A simple example of the steady-state of a 3x3 convolution filter is given in Fig. 3. One execution of the steady-state (10 cycles) results in 16 neighboring 3x3 convolution outputs, requiring is 144 MACC ops. For simple programs manual construction of schedules is feasible. However complex ConvNet layers require over 200 instructions in the steady-state; additionally prologue and epilogue must be created. Manual programming is time-consuming and error prone, so an automatic optimizing compiler is key for the NVE.

3. AUTOMATIC CODE GENERATION FLOW

Our compilation flow, as depicted in Fig. 4, requires an XML network description as input instead of a program. Listing 1 contains a description of a network layer similar to layer 1 in Fig. 1. As shown the XML lists size parameters as the width and height of the feature-maps and convolution kernels. Also the connections between feature-maps are specified, e.g. outMap specifies the connection of an output feature-map id $x$ with a number of input feature maps $cnt$, in this case one input feature-map.

3.1 XML Network Specification

As stated before we use an XML ConvNet description as input instead of a program. Listing 1 contains a description of a network layer similar to layer 1 in Fig. 1. As shown the XML lists size parameters as the width and height of the feature-maps and convolution kernels. Also the connections between feature-maps are specified, e.g. outMap specifies the connection of an output feature-map id $x$ with a number of input feature maps $cnt$, in this case one input feature-map.
3.2 Task Graph Construction

Graph construction is started by connecting the set bias and the successive MAC operations according to the kernel size, as detailed in Fig. 5. Next, the required register ops to provide data are generated and dependencies are connected. The same is performed for the reads from and writes to the local scratchpad. All dependencies have a distance parameter representing the minimum latency between adjacent vertices. In a stage the distance is always one cycle, e.g. adjacent MAC ops have a distance of one. Across stages the distance varies, e.g. scratchpad ops are pipelined so moving data to a register has a distance of two.
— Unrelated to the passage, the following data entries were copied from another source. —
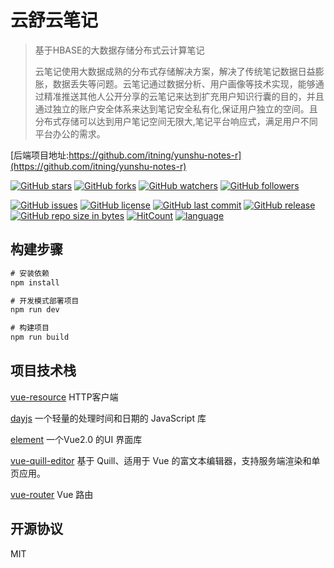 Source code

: # 云舒云笔记

> 基于HBASE的大数据存储分布式云计算笔记
>
> 云笔记使用大数据成熟的分布式存储解决方案，解决了传统笔记数据日益膨胀，数据丢失等问题。云笔记通过数据分析、用户画像等技术实现，能够通过精准推送其他人公开分享的云笔记来达到扩充用户知识行囊的目的，并且通过独立的账户安全体系来达到笔记安全私有化,保证用户独立的空间。且分布式存储可以达到用户笔记空间无限大,笔记平台响应式，满足用户不同平台办公的需求。

[后端项目地址:https://github.com/itning/yunshu-notes-r](https://github.com/itning/yunshu-notes-r)

[![GitHub stars](https://img.shields.io/github/stars/itning/yunshu-notes.svg?style=social&label=Stars)](https://github.com/itning/yunshu-notes/stargazers)
[![GitHub forks](https://img.shields.io/github/forks/itning/yunshu-notes.svg?style=social&label=Fork)](https://github.com/itning/yunshu-notes/network/members)
[![GitHub watchers](https://img.shields.io/github/watchers/itning/yunshu-notes.svg?style=social&label=Watch)](https://github.com/itning/yunshu-notes/watchers)
[![GitHub followers](https://img.shields.io/github/followers/itning.svg?style=social&label=Follow)](https://github.com/itning?tab=followers)

[![GitHub issues](https://img.shields.io/github/issues/itning/yunshu-notes.svg)](https://github.com/itning/yunshu-notes/issues)
[![GitHub license](https://img.shields.io/github/license/itning/yunshu-notes.svg)](https://github.com/itning/yunshu-notes/blob/master/LICENSE)
[![GitHub last commit](https://img.shields.io/github/last-commit/itning/yunshu-notes.svg)](https://github.com/itning/yunshu-notes/commits)
[![GitHub release](https://img.shields.io/github/release/itning/yunshu-notes.svg)](https://github.com/itning/yunshu-notes/releases)
[![GitHub repo size in bytes](https://img.shields.io/github/repo-size/itning/yunshu-notes.svg)](https://github.com/itning/yunshu-notes)
[![HitCount](http://hits.dwyl.io/itning/yunshu-notes.svg)](http://hits.dwyl.io/itning/yunshu-notes)
[![language](https://img.shields.io/badge/language-Vue-green.svg)](https://github.com/itning/yunshu-notes)

## 构建步骤

``` js
# 安装依赖
npm install

# 开发模式部署项目
npm run dev

# 构建项目
npm run build
```

## 项目技术栈


[vue-resource](https://github.com/pagekit/vue-resource) HTTP客户端

[dayjs](https://github.com/iamkun/dayjs) 一个轻量的处理时间和日期的 JavaScript 库

[element](https://github.com/ElemeFE/element) 一个Vue2.0 的UI 界面库

[vue-quill-editor](https://github.com/surmon-china/vue-quill-editor) 基于 Quill、适用于 Vue 的富文本编辑器，支持服务端渲染和单页应用。

[vue-router](https://github.com/vuejs/vue-router) Vue 路由

## 开源协议

MIT
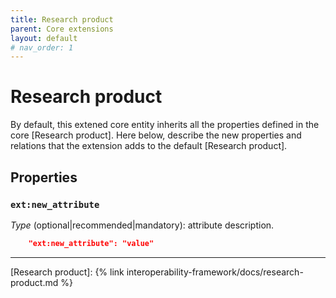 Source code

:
```yaml
---
title: Research product
parent: Core extensions
layout: default
# nav_order: 1
---
```


# Research product

By default, this extened core entity inherits all the properties defined in the core [Research product].
Here below, describe the new properties and relations that the extension adds to the default [Research product].


## Properties

### `ext:new_attribute`
*Type* (optional|recommended|mandatory): attribute description.

```json
    "ext:new_attribute": "value"
```

----
[Research product]: {% link interoperability-framework/docs/research-product.md %}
3.3 Instruction Scheduling

For scheduling of the vertices, we use bottom-up Breadth First Search (BFS) through the DAG. The bottom-up approach is a good heuristic that minimizes the number of scheduling conflicts. In Fig. 5 the assigned schedule positions are numbered in the vertices. However architecture constraints sometimes cause conflicts on set rw (set weight) and set ri (set img reg) operations, see the dashed vertices. If a conflict is detected it is solved by a backtracking procedure that revises the schedule from the conflict point.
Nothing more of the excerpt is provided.